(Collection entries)
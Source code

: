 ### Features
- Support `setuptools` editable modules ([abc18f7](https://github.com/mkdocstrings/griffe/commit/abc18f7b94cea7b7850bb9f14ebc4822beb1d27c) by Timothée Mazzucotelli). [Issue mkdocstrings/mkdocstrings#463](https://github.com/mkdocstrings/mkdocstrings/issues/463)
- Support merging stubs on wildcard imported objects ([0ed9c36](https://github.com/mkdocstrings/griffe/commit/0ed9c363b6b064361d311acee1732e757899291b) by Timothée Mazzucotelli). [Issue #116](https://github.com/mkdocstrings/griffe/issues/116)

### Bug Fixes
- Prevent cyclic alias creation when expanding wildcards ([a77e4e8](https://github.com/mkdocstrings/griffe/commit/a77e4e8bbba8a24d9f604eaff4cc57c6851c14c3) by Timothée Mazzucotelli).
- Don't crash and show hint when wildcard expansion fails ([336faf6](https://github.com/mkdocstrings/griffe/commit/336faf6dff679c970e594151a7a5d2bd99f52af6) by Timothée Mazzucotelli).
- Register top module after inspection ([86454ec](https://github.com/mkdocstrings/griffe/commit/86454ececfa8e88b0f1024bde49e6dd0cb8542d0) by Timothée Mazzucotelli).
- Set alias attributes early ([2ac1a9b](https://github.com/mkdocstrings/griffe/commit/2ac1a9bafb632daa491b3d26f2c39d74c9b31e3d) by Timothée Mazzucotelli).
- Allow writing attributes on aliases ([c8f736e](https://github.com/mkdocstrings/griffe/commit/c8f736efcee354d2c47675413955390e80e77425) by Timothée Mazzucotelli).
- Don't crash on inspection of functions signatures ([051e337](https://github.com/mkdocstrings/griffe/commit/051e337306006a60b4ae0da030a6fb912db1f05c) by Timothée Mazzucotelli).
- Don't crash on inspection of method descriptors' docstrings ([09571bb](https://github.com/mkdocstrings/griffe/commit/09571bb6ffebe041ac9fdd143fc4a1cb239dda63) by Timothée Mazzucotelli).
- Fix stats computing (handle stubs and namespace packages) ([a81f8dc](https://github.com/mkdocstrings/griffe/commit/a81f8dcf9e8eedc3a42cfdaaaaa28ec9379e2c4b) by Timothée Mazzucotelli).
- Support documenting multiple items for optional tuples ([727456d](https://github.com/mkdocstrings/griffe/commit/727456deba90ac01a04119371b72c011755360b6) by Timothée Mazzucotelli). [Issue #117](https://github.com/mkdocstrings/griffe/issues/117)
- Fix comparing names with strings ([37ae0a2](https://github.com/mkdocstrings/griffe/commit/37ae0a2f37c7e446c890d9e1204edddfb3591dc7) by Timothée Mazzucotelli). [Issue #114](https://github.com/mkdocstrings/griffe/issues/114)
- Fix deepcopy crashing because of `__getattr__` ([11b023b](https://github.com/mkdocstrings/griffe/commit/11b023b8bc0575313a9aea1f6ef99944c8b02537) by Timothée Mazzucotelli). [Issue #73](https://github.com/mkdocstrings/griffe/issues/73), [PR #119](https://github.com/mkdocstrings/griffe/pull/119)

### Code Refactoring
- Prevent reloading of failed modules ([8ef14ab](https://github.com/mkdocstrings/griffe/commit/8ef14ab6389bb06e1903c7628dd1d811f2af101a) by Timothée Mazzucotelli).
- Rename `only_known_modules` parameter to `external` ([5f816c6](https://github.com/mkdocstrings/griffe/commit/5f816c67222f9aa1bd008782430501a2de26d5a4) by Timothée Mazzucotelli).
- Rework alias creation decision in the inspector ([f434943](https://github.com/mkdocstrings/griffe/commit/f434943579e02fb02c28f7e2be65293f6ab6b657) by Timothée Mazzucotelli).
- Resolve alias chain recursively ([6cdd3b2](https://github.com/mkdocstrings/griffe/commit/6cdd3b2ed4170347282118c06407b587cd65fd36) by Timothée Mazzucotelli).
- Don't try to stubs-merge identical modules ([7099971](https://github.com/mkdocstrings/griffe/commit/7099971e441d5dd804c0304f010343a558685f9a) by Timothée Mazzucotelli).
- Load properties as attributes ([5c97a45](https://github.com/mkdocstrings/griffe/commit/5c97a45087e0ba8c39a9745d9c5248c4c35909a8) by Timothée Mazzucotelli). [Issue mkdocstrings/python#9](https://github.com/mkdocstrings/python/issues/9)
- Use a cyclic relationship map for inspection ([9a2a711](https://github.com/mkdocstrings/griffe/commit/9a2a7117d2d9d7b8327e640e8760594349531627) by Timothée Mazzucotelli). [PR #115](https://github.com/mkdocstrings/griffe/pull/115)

---

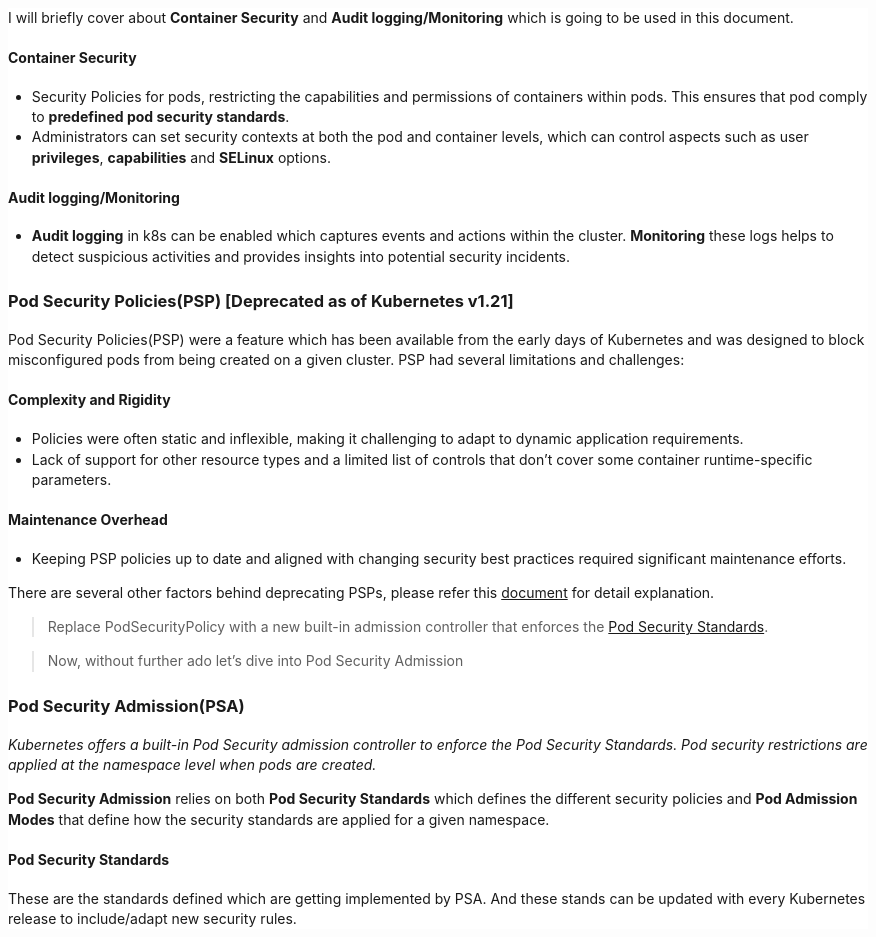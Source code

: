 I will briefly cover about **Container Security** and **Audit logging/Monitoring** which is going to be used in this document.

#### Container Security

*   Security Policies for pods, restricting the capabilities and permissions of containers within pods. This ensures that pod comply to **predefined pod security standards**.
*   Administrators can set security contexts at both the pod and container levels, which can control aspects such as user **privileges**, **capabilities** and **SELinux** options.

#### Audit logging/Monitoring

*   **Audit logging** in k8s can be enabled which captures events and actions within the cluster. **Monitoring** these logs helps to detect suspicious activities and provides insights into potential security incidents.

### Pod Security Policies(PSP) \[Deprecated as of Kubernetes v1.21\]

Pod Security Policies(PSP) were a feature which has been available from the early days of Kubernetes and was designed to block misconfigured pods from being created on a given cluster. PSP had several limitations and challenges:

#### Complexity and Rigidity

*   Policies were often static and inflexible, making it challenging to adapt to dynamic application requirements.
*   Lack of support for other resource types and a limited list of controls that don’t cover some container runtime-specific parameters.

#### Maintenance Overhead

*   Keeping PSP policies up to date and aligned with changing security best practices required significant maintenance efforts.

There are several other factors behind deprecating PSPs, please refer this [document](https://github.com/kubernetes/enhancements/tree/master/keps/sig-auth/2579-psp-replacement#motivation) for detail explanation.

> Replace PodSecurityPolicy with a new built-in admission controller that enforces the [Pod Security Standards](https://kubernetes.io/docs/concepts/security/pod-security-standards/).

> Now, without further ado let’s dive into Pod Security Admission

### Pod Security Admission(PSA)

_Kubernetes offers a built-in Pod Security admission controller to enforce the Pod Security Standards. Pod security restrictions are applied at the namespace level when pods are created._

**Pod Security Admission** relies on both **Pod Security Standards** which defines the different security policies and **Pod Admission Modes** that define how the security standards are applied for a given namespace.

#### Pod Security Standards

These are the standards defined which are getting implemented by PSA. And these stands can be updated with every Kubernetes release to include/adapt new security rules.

--

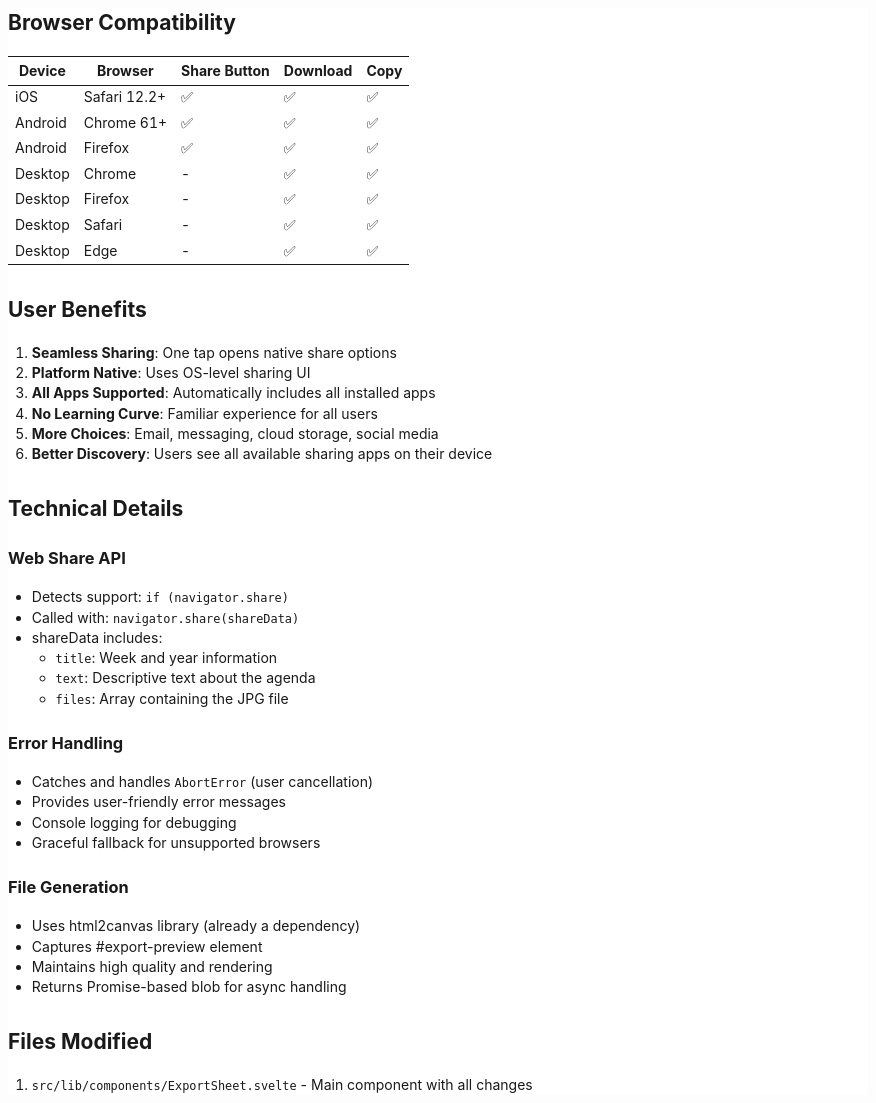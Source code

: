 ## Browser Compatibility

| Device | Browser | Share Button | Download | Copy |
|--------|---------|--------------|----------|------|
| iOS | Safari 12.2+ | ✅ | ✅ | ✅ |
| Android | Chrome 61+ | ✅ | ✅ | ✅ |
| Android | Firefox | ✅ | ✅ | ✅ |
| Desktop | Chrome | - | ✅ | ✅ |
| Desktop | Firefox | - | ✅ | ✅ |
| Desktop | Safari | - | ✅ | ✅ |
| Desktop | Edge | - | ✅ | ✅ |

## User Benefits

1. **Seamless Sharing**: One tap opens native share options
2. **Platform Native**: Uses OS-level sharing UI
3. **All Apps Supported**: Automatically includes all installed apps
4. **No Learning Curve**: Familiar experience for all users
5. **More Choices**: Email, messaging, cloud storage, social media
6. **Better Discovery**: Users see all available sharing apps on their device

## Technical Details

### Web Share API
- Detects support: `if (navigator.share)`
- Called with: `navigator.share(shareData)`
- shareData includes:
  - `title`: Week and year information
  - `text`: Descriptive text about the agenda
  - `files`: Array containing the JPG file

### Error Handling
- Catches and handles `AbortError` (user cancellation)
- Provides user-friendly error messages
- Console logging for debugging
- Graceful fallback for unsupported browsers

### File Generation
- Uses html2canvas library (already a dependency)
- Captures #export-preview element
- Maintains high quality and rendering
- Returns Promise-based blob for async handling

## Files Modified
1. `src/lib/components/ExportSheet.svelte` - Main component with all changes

**Aim of the exercise:**
The range runs from the line above containing "Download | Copy |" to the line containing "with all changes", inclusive. Restate those lines word for word and no others.

**Answer to this exercise:**
| Device | Browser | Share Button | Download | Copy |
|--------|---------|--------------|----------|------|
| iOS | Safari 12.2+ | ✅ | ✅ | ✅ |
| Android | Chrome 61+ | ✅ | ✅ | ✅ |
| Android | Firefox | ✅ | ✅ | ✅ |
| Desktop | Chrome | - | ✅ | ✅ |
| Desktop | Firefox | - | ✅ | ✅ |
| Desktop | Safari | - | ✅ | ✅ |
| Desktop | Edge | - | ✅ | ✅ |

## User Benefits

1. **Seamless Sharing**: One tap opens native share options
2. **Platform Native**: Uses OS-level sharing UI
3. **All Apps Supported**: Automatically includes all installed apps
4. **No Learning Curve**: Familiar experience for all users
5. **More Choices**: Email, messaging, cloud storage, social media
6. **Better Discovery**: Users see all available sharing apps on their device

## Technical Details

### Web Share API
- Detects support: `if (navigator.share)`
- Called with: `navigator.share(shareData)`
- shareData includes:
  - `title`: Week and year information
  - `text`: Descriptive text about the agenda
  - `files`: Array containing the JPG file

### Error Handling
- Catches and handles `AbortError` (user cancellation)
- Provides user-friendly error messages
- Console logging for debugging
- Graceful fallback for unsupported browsers

### File Generation
- Uses html2canvas library (already a dependency)
- Captures #export-preview element
- Maintains high quality and rendering
- Returns Promise-based blob for async handling

## Files Modified
1. `src/lib/components/ExportSheet.svelte` - Main component with all changes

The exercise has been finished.